== Segment start ==
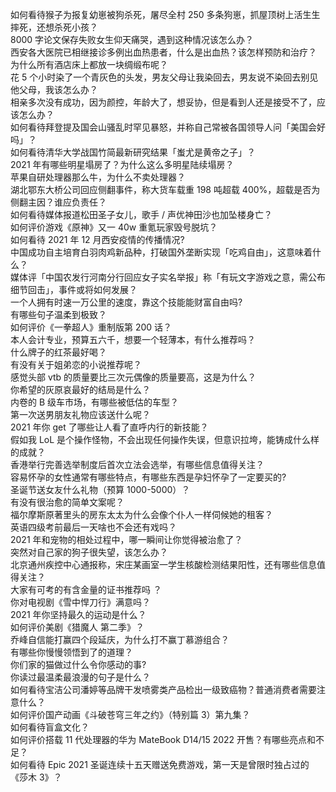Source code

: 如何看待猴子为报复幼崽被狗杀死，屠尽全村 250 多条狗崽，抓屋顶树上活生生摔死，还想杀死小孩？  
8000 字论文保存失败女生仰天痛哭，遇到这种情况该怎么办？  
西安各大医院已相继接诊多例出血热患者，什么是出血热？该怎样预防和治疗？  
为什么所有酒店床上都放一块绸缎布呢？  
花 5 个小时染了一个青灰色的头发，男友父母让我染回去，男友说不染回去别见他父母，我该怎么办？  
相亲多次没有成功，因为颜控，年龄大了，想妥协，但是看到人还是接受不了，应该怎么办？  
如何看待拜登提及国会山骚乱时罕见暴怒，并称自己常被各国领导人问「美国会好吗」？  
如何看待清华大学战国竹简最新研究结果「蚩尤是黄帝之子」？  
2021 年有哪些明星塌房了？为什么这么多明星陆续塌房？  
苹果自研处理器那么牛，为什么不卖处理器？  
湖北鄂东大桥公司回应侧翻事件，称大货车载重 198 吨超载 400%，超载是否为侧翻主因？谁应负责任？  
如何看待媒体报道松田圣子女儿，歌手 / 声优神田沙也加坠楼身亡？  
如何评价游戏《原神》又一 40w 重氪玩家毁号脱坑？  
如何看待 2021 年 12 月西安疫情的传播情况?  
中国成功自主培育白羽肉鸡新品种，打破国外垄断实现「吃鸡自由」，这意味着什么？  
媒体评「中国农发行河南分行回应女子实名举报」称「有玩文字游戏之意，需公布细节回击」，事件或将如何发展？  
一个人拥有时速一万公里的速度，靠这个技能能财富自由吗?  
有哪些句子温柔到极致？  
如何评价《一拳超人》重制版第 200 话？  
本人会计专业，预算五六千，想要一个轻薄本，有什么推荐吗？  
什么牌子的红茶最好喝？  
有没有关于姐弟恋的小说推荐呢？  
感觉头部 vtb 的质量要比三次元偶像的质量要高，这是为什么？  
你希望的灰原哀最好的结局是什么？  
内卷的 B 级车市场，有哪些被低估的车型？  
第一次送男朋友礼物应该送什么呢？  
2021 年你 get 了哪些让人看了直呼内行的新技能？  
假如我 LoL 是个操作怪物，不会出现任何操作失误，但意识拉垮，能铸成什么样的成就？  
香港举行完善选举制度后首次立法会选举，有哪些信息值得关注？  
容易怀孕的女性通常有哪些特点，有哪些东西是孕妇怀孕了一定要买的?  
圣诞节送女友什么礼物（预算 1000-5000）？  
有没有很治愈的简单文案呢？  
福尔摩斯原著里头的房东太太为什么会像个仆人一样伺候她的租客？  
英语四级考前最后一天啥也不会还有戏吗？  
2021 年和宠物的相处过程中，哪一瞬间让你觉得被治愈了？  
突然对自己家的狗子很失望，该怎么办？  
北京通州疾控中心通报称，宋庄某画室一学生核酸检测结果阳性，还有哪些信息值得关注？  
大家有可考的有含金量的证书推荐吗 ？  
你对电视剧《雪中悍刀行》满意吗？  
2021 年你坚持最久的运动是什么？  
如何评价美剧《猎魔人 第二季》？  
乔峰自信能打赢四个段延庆，为什么打不赢丁慕游组合？  
有哪些你慢慢领悟到了的道理？  
你们家的猫做过什么令你感动的事?  
你读过最温柔最浪漫的句子是什么？  
如何看待宝洁公司潘婷等品牌干发喷雾类产品检出一级致癌物？普通消费者需要注意什么？  
如何评价国产动画《斗破苍穹三年之约》（特别篇 3）第九集？  
如何看待盲盒文化？  
如何评价搭载 11 代处理器的华为 MateBook D14/15 2022 开售？有哪些亮点和不足？  
如何看待 Epic 2021 圣诞连续十五天赠送免费游戏，第一天是曾限时独占过的《莎木 3》？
== Segment end ==
Your instructions:
Take from the material above the lines running from the one with "西安各大医院已相继接诊多例出血热患者，什么是出血热？该怎样预防和治疗？" through the one with "媒体评「中国农发行河南分行回", and repeat them exactly, with nothing else.

Output of the task:
西安各大医院已相继接诊多例出血热患者，什么是出血热？该怎样预防和治疗？  
为什么所有酒店床上都放一块绸缎布呢？  
花 5 个小时染了一个青灰色的头发，男友父母让我染回去，男友说不染回去别见他父母，我该怎么办？  
相亲多次没有成功，因为颜控，年龄大了，想妥协，但是看到人还是接受不了，应该怎么办？  
如何看待拜登提及国会山骚乱时罕见暴怒，并称自己常被各国领导人问「美国会好吗」？  
如何看待清华大学战国竹简最新研究结果「蚩尤是黄帝之子」？  
2021 年有哪些明星塌房了？为什么这么多明星陆续塌房？  
苹果自研处理器那么牛，为什么不卖处理器？  
湖北鄂东大桥公司回应侧翻事件，称大货车载重 198 吨超载 400%，超载是否为侧翻主因？谁应负责任？  
如何看待媒体报道松田圣子女儿，歌手 / 声优神田沙也加坠楼身亡？  
如何评价游戏《原神》又一 40w 重氪玩家毁号脱坑？  
如何看待 2021 年 12 月西安疫情的传播情况?  
中国成功自主培育白羽肉鸡新品种，打破国外垄断实现「吃鸡自由」，这意味着什么？  
媒体评「中国农发行河南分行回应女子实名举报」称「有玩文字游戏之意，需公布细节回击」，事件或将如何发展？  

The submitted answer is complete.